Thrillers in Paradise
Page 69
“Someone may have boarded the ship and poisoned the crew. The young woman is alive, but only in a manner of speaking. Perhaps you would like to see her? It may help.”
“Of course.”
Takamura asked Handel to take his bento box back to the office.
The trip to the hospital lasted less than three minutes. On the way Cobb asked Meissner what his plans were now.
“File suit against the Coast Guard for starters,” he said. “We need that ship. She was on her way back to Vancouver for refitting. The French have another bomb test scheduled for month after next, and we wanted to get some new equipment aboard. Ordinarily, we’d go to New Zealand, but this time… Well, anyway, we were going to be on site for it. But this is screwing our schedule royally indeed. That’s about it.”
Cobb noticed that he pronounced “about” something like “aboot.” “What would you be protesting, after all?” he asked. “The tests are underground, aren’t they?”
Meissner nodded glumly. “The basalt core of Moruroa is cracking open. Radiation leaking into the South Pacific. We needed new equipment because the health hazards— primarily ciguatera poisoning…”
“Excuse me?”
“Ciguatera, a dinoflagellate, a deep-ocean algae. Mankind disturbs a reef, say by blowing it up or creating shock waves, these things multiply like crazy and infect fish; it makes them toxic to people who eat them. We needed some biological test equipment.” He shrugged. “It’s evil what they’re doing. The French government has been intractable and should be stopped.”
Cobb Takamura nodded. “You may be right,” he agreed as they stopped in front of the hospital.
Their facilities could do little for Tracy Ann Thrasher. She sat in a sunny room, in a comfortable chair covered with blue vinyl. Vincent stooped to look into her dead eyes. She gave no sign she knew he was there. Whatever she could see was not visible. Vincent thought at first it was not real, either.
Then he was not so sure. Tracy Ann appeared rigid with terror. Her breathing was shallow and rapid, her pulse light and tripping. Vincent recoiled. She seemed to be looking at something beyond death, beyond decay, something from her private nightmares he couldn’t even approach understanding.
“Jesus. What happened to her?” he murmured.
Behind Vincent, Takamura stirred. “We don’t know. She doesn’t speak or recognize people. She doesn’t respond. That ship was up to something in Tahiti. Perhaps something got on board down there.”
Vincent turned swiftly on him. “Don’t be absurd. We’re an international organization, well respected, militant but not stupid. We do not do things to break international law.”

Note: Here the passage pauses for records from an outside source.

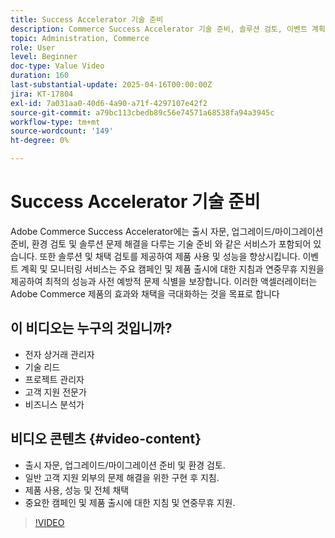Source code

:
 ```yaml
---
title: Success Accelerator 기술 준비
description: Commerce Success Accelerator 기술 준비, 솔루션 검토, 이벤트 계획 및 최적의 성능을 위한 연중무휴 모니터링에 대해 알아봅니다.
topic: Administration, Commerce
role: User
level: Beginner
doc-type: Value Video
duration: 160
last-substantial-update: 2025-04-16T00:00:00Z
jira: KT-17804
exl-id: 7a031aa0-40d6-4a90-a71f-4297107e42f2
source-git-commit: a79bc113cbedb89c56e74571a68538fa94a3945c
workflow-type: tm+mt
source-wordcount: '149'
ht-degree: 0%

---
```


# Success Accelerator 기술 준비

Adobe Commerce Success Accelerator에는 출시 자문, 업그레이드/마이그레이션 준비, 환경 검토 및 솔루션 문제 해결을 다루는 기술 준비 와 같은 서비스가 포함되어 있습니다. 또한 솔루션 및 채택 검토를 제공하여 제품 사용 및 성능을 향상시킵니다. 이벤트 계획 및 모니터링 서비스는 주요 캠페인 및 제품 출시에 대한 지침과 연중무휴 지원을 제공하여 최적의 성능과 사전 예방적 문제 식별을 보장합니다. 이러한 액셀러레이터는 Adobe Commerce 제품의 효과와 채택을 극대화하는 것을 목표로 합니다

## 이 비디오는 누구의 것입니까?

* 전자 상거래 관리자
* 기술 리드
* 프로젝트 관리자
* 고객 지원 전문가
* 비즈니스 분석가

## 비디오 콘텐츠 {#video-content}

* 출시 자문, 업그레이드/마이그레이션 준비 및 환경 검토.
* 일반 고객 지원 외부의 문제 해결을 위한 구현 후 지침.
* 제품 사용, 성능 및 전체 채택
* 중요한 캠페인 및 제품 출시에 대한 지침 및 연중무휴 지원.

>[!VIDEO](https://video.tv.adobe.com/v/3457655/?learn=on&enablevpops)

“Hmm. An interesting thought, but I wasn’t suggesting that, exactly. Perhaps it was something like your ciguatera.”
Vincent shook his head. “They ate tainted fish? Vomiting, itching, tingling, that sort of thing. Not death. Certainly not… this.”

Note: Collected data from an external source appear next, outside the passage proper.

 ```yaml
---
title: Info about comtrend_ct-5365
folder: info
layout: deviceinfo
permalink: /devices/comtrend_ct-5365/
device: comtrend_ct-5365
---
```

Vincent gave Tracy a final look and muttered that he had to get out of there, she was giving him the creeps.
Out in the hall, Cobb stopped him. “You have no ideas what might have killed your crew? Or who?”
“You can’t really be serious about that— someone boarding the ship and all that? It’s preposterous. Who would want to do such a thing? Why? People may object to what we’re doing, but they don’t do something like this!”
“There was an attack on the Rainbow Warrior in New Zealand a few years ago.”
“A fluke. Unauthorized, overzealous agents. They were arrested. No one would try it again. Besides, that was a bomb.”
“Very good publicity for the organization, though,” Cobb said thoughtfully. “Someone was killed, I believe.”
Meissner was truly shocked. He turned and stared into the policeman’s expressionless face. “What are you suggesting? You can’t think we would deliberately kill seven of our own people for publicity?”
Cobb shrugged. “Motives for crimes are obscure, often even to the people who commit them. Could it be possible someone in your own organization saw this as a way to get international headlines? It could have an effect on the French government, couldn’t it?”
Vincent shook his head. “One,” he ticked off on his pudgy forefinger, “our organization is not so large we can throw away seven members for publicity. Two, we have not gotten any international headlines. Your local paper refers to it as the ‘Death Ship,’ but I haven’t seen much mention of Ocean Mother anywhere else. We’re too far away from Tahiti to get any attention. Forget it.”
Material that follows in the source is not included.